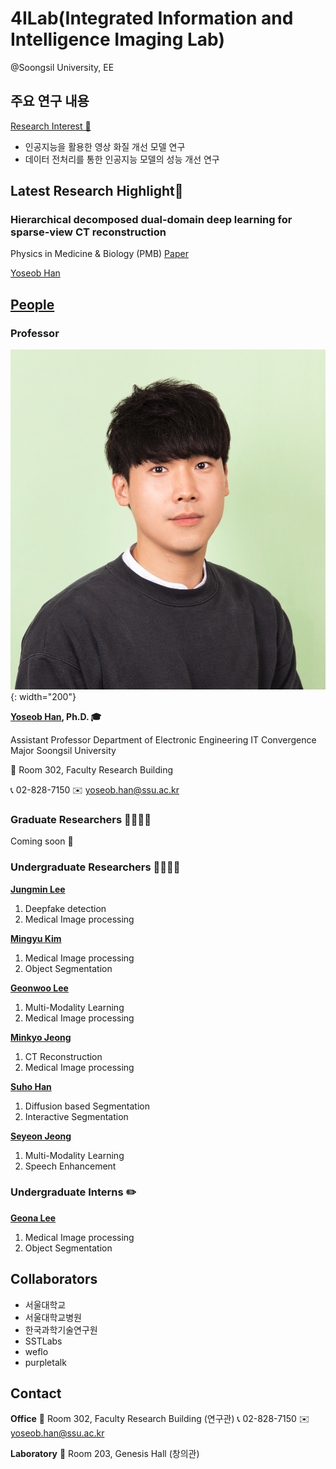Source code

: # 4ILab(Integrated Information and Intelligence Imaging Lab)
@Soongsil University, EE

## 주요 연구 내용
[Research Interest 🔬](https://sites.google.com/ssu.ac.kr/4ilab/research)
- 인공지능을 활용한 영상 화질 개선 모델 연구
- 데이터 전처리를 통한 인공지능 모델의 성능 개선 연구

## Latest Research Highlight🚨

### Hierarchical decomposed dual-domain deep learning for sparse-view CT reconstruction
Physics in Medicine & Biology (PMB)
[Paper](https://iopscience.iop.org/article/10.1088/1361-6560/ad31c7)

[Yoseob Han](https://github.com/hanyoseob)

## [People](https://sites.google.com/ssu.ac.kr/4ilab/people)
### Professor
![Yoseob Han](images/yoseobhan.png){: width="200"}

**[Yoseob Han](https://github.com/hanyoseob), Ph.D. 🎓**

Assistant Professor
Department of Electronic Engineering
IT Convergence Major
Soongsil University

🏢 Room 302, Faculty Research Building

📞 02-828-7150 ✉️ yoseob.han@ssu.ac.kr

### Graduate Researchers 🧑‍🎓👩‍🎓
Coming soon 🙏
### Undergraduate Researchers 👩‍💻🧑‍💻
**[Jungmin Lee](https://github.com/peter8366)**
1. Deepfake detection
2. Medical Image processing

**[Mingyu Kim](https://github.com/hunzo300)**
1. Medical Image processing
2. Object Segmentation

**[Geonwoo Lee](https://github.com/gunwoo5034)**
1. Multi-Modality Learning
2. Medical Image processing

**[Minkyo Jeong](https://github.com/minkyo1015)**
1. CT Reconstruction
2. Medical Image processing

**[Suho Han](https://github.com/unbroken2650)**
1. Diffusion based Segmentation
2. Interactive Segmentation

**[Seyeon Jeong](https://github.com/sysy527)**
1. Multi-Modality Learning
2. Speech Enhancement


### Undergraduate Interns ✏️
**[Geona Lee](https://github.com/kuna00144)**
1. Medical Image processing
2. Object Segmentation

## Collaborators
- 서울대학교
- 서울대학교병원
- 한국과학기술연구원
- SSTLabs
- weflo
- purpletalk


## Contact
**Office**
🏢 Room 302, Faculty Research Building (연구관)
📞 02-828-7150 ✉️ yoseob.han@ssu.ac.kr

**Laboratory**
🏢 Room 203, Genesis Hall (창의관)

-=-=-

If a picture appears among the records, leave it out, and otherwise reproduce exactly every line from the first line through the one with "Assistant Professor", both included.

Source code

: # 4ILab(Integrated Information and Intelligence Imaging Lab)
@Soongsil University, EE

## 주요 연구 내용
[Research Interest 🔬](https://sites.google.com/ssu.ac.kr/4ilab/research)
- 인공지능을 활용한 영상 화질 개선 모델 연구
- 데이터 전처리를 통한 인공지능 모델의 성능 개선 연구

## Latest Research Highlight🚨

### Hierarchical decomposed dual-domain deep learning for sparse-view CT reconstruction
Physics in Medicine & Biology (PMB)
[Paper](https://iopscience.iop.org/article/10.1088/1361-6560/ad31c7)

[Yoseob Han](https://github.com/hanyoseob)

## [People](https://sites.google.com/ssu.ac.kr/4ilab/people)
### Professor
![Yoseob Han](images/yoseobhan.png){: width="200"}

**[Yoseob Han](https://github.com/hanyoseob), Ph.D. 🎓**

Assistant Professor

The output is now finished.